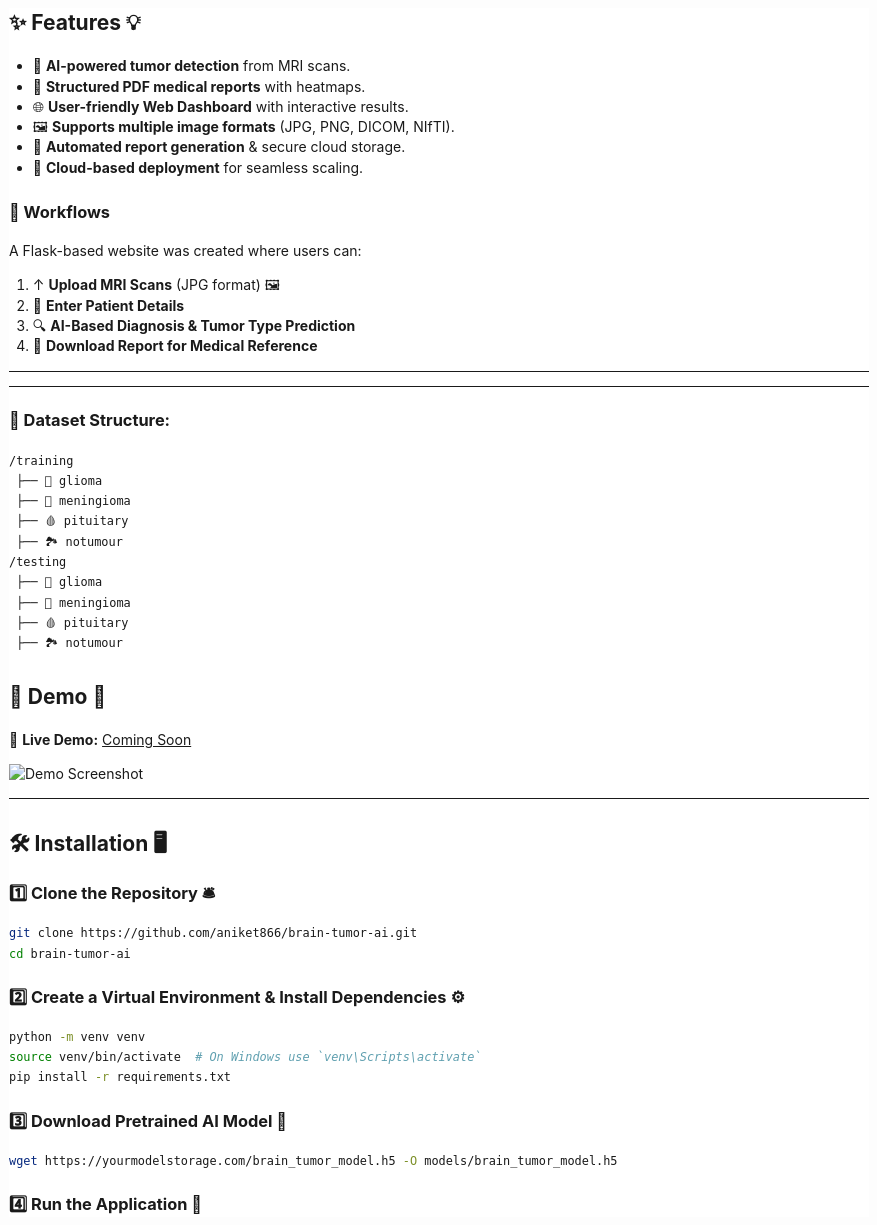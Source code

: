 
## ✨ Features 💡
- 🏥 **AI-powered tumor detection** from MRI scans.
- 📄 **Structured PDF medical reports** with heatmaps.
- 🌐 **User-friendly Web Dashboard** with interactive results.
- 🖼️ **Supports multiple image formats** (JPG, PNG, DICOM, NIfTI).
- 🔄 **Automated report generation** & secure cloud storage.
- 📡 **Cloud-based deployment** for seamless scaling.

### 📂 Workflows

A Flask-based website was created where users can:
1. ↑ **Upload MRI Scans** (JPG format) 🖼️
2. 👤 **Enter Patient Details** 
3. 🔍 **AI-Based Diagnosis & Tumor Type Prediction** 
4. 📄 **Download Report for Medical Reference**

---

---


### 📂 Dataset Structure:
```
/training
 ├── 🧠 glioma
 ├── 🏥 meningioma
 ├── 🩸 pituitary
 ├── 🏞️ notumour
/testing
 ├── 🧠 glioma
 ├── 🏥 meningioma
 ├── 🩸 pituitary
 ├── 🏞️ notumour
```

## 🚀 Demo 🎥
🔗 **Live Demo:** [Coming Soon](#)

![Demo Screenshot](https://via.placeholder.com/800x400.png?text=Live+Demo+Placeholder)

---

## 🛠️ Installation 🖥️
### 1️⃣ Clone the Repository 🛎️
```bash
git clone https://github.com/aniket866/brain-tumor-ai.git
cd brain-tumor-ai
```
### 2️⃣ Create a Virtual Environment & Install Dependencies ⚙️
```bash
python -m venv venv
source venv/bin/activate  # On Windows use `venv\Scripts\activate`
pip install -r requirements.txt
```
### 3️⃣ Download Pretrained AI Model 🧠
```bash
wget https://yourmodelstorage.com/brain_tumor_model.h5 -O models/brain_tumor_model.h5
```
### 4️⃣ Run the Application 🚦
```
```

▶ [Activity]
From the first line above through the line containing "### 📂 Workflows", copy everything exactly, without the pictures.

▶ [Output]
Source code

: 
## ✨ Features 💡
- 🏥 **AI-powered tumor detection** from MRI scans.
- 📄 **Structured PDF medical reports** with heatmaps.
- 🌐 **User-friendly Web Dashboard** with interactive results.
- 🖼️ **Supports multiple image formats** (JPG, PNG, DICOM, NIfTI).
- 🔄 **Automated report generation** & secure cloud storage.
- 📡 **Cloud-based deployment** for seamless scaling.

### 📂 Workflows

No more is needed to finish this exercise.